- **Exercise data**:
※ ※ ※
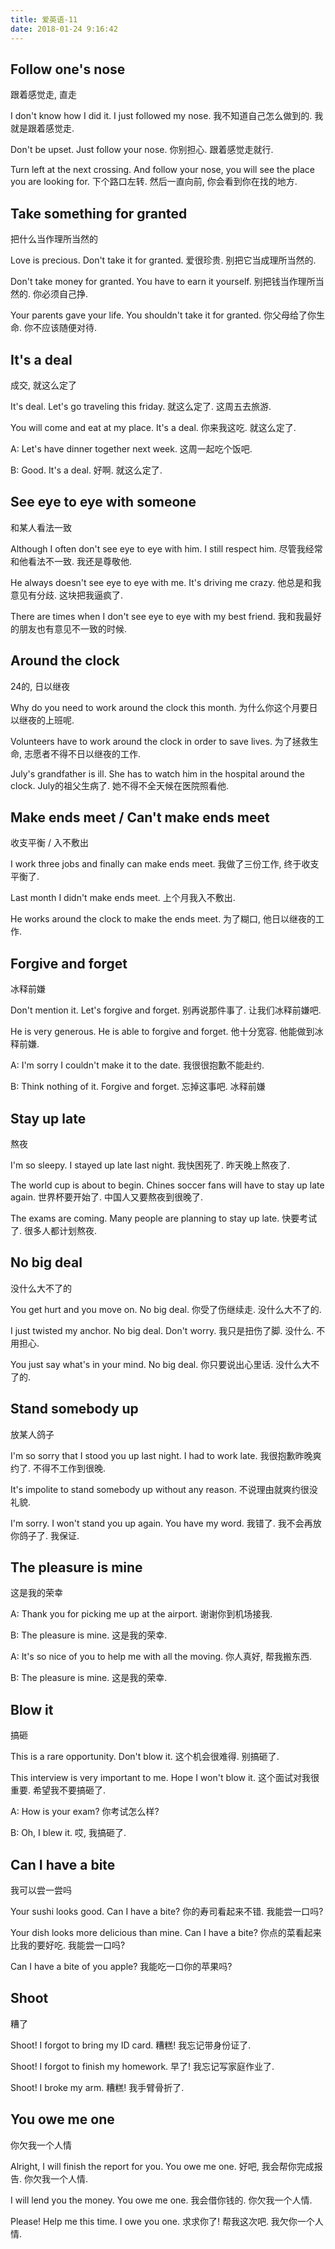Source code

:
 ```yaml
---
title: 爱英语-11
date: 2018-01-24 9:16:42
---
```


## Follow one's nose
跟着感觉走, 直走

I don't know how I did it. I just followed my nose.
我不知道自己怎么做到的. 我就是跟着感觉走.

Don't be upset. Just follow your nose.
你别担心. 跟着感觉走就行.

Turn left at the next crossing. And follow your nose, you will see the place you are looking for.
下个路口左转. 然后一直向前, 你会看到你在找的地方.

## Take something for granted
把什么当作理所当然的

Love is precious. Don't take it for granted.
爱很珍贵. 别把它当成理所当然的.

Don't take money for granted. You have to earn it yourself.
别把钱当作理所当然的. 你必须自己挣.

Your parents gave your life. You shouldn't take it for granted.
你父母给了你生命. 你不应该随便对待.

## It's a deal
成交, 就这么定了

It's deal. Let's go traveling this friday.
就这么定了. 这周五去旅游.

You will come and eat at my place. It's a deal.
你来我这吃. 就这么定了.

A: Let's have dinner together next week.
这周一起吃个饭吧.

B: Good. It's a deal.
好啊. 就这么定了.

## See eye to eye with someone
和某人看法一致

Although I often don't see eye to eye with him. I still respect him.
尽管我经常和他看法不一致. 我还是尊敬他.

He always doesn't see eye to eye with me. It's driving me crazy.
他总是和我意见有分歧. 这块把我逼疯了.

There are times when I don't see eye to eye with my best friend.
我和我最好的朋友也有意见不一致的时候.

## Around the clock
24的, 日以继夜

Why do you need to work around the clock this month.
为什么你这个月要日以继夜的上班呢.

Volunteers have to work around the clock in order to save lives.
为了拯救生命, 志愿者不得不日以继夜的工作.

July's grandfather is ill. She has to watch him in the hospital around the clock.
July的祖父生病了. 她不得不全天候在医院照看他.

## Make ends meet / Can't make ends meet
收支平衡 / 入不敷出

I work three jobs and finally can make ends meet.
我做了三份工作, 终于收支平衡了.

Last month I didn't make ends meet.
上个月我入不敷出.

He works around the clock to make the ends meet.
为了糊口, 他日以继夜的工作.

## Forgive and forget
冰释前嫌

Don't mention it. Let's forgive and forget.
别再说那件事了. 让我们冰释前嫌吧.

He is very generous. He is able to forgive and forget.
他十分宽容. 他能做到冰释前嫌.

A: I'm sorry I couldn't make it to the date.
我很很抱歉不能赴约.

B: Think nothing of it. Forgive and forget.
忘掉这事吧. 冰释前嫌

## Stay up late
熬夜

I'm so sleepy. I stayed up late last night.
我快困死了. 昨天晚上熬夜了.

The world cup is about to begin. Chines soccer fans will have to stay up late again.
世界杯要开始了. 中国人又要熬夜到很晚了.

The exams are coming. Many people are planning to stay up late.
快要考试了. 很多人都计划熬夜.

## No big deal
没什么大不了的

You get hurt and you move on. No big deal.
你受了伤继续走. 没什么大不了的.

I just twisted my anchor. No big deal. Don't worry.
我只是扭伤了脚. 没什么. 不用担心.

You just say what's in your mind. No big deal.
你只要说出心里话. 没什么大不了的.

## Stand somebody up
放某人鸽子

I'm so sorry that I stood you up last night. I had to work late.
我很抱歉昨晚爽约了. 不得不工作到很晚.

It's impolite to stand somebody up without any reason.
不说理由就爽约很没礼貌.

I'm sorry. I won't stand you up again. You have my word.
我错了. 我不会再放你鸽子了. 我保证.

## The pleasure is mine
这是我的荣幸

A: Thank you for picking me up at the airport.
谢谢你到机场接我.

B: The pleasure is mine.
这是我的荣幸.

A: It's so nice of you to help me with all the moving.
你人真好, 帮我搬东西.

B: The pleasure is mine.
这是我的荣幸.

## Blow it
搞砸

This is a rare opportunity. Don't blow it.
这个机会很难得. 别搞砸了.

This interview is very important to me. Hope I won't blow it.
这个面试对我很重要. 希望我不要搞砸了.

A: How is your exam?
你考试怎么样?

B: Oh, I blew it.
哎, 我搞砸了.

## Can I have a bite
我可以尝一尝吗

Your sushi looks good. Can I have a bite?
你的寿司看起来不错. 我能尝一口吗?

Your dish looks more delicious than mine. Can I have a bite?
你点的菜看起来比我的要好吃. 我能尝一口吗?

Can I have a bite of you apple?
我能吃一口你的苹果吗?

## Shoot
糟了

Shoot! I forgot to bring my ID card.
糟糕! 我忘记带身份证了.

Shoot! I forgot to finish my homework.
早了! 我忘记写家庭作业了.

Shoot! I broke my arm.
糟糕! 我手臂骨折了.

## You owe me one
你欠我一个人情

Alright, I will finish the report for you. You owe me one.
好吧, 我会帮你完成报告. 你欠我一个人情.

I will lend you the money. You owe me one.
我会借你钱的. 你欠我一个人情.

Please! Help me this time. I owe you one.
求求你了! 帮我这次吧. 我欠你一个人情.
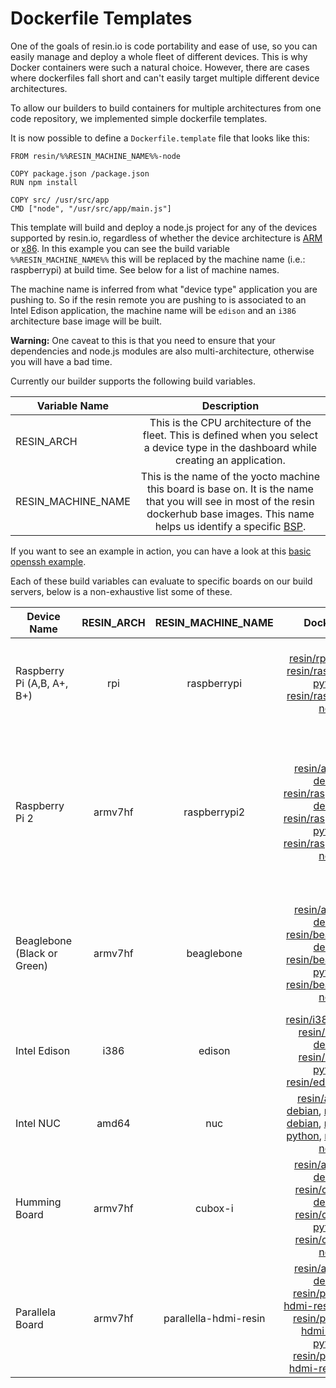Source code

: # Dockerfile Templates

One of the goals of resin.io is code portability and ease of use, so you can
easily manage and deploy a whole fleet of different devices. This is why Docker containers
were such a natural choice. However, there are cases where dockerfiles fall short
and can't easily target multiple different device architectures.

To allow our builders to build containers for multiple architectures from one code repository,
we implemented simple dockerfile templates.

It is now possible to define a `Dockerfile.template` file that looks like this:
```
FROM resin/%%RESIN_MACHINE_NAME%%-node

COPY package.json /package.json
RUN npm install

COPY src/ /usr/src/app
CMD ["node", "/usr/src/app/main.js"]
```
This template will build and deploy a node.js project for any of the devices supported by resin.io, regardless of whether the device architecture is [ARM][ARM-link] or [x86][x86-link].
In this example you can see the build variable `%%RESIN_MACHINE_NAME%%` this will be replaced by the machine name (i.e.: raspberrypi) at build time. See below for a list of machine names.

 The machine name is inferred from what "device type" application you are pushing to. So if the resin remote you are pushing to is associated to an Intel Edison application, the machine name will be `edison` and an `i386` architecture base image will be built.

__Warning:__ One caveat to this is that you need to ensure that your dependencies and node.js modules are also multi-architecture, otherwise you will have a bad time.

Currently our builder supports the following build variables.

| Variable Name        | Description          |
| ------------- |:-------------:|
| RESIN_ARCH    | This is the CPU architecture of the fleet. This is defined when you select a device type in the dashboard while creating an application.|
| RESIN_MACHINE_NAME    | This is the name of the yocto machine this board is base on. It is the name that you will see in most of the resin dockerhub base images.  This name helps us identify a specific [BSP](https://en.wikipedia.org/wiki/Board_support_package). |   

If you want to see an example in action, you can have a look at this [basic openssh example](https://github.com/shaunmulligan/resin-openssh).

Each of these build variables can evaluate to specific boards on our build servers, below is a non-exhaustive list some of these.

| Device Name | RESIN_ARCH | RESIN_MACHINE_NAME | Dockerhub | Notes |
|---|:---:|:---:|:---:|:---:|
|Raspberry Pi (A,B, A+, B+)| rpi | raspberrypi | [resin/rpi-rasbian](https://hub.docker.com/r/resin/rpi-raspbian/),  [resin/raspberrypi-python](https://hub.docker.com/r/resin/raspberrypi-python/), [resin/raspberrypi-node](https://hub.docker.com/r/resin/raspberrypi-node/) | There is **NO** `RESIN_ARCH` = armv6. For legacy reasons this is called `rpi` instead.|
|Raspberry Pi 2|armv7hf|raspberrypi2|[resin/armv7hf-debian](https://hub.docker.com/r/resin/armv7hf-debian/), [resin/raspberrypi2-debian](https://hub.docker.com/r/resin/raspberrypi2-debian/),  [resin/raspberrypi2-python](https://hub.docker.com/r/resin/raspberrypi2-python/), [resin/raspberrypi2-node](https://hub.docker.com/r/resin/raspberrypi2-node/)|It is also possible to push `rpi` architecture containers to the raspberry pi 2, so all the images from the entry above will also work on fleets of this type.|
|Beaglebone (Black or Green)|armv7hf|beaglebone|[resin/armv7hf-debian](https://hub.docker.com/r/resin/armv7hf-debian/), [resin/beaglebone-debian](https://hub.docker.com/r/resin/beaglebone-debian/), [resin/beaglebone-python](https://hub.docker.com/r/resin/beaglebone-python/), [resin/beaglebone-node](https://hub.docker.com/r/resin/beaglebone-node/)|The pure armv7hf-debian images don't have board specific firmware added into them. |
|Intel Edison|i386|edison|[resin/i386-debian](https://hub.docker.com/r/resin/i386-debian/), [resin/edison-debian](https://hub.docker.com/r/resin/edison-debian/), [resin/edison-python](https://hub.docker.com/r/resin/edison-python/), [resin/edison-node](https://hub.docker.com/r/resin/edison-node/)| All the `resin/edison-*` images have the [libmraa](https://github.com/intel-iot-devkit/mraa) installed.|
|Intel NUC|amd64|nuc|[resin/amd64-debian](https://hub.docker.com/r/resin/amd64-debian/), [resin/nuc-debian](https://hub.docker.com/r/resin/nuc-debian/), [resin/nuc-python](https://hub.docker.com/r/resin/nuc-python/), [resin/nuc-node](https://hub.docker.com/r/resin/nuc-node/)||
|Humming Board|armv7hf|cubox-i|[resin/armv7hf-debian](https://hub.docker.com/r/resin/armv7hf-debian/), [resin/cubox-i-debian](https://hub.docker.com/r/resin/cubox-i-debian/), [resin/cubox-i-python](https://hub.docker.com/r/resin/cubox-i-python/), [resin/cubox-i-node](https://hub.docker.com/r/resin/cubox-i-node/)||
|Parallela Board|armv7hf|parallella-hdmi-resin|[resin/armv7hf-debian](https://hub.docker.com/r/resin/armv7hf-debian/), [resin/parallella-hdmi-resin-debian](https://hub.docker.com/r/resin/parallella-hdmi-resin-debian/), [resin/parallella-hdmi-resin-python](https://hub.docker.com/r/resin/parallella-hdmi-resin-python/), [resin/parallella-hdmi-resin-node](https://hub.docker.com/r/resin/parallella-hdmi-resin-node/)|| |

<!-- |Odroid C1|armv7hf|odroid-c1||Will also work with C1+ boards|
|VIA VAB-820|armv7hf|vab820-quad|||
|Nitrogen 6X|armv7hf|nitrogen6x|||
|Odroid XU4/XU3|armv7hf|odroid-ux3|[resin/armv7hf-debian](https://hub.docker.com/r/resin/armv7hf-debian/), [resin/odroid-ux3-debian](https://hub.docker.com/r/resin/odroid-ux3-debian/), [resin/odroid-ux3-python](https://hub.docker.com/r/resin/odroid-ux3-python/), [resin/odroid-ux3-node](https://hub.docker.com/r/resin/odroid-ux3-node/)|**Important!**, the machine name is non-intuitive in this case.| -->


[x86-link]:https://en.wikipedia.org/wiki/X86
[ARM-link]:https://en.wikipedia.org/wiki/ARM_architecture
※ ※ ※
- **Task description**: Each line above that contains the string "when" should be copied.

- **Answer box**:
There are times when I don't see eye to eye with my best friend.
| RESIN_ARCH    | This is the CPU architecture of the fleet. This is defined when you select a device type in the dashboard while creating an application.|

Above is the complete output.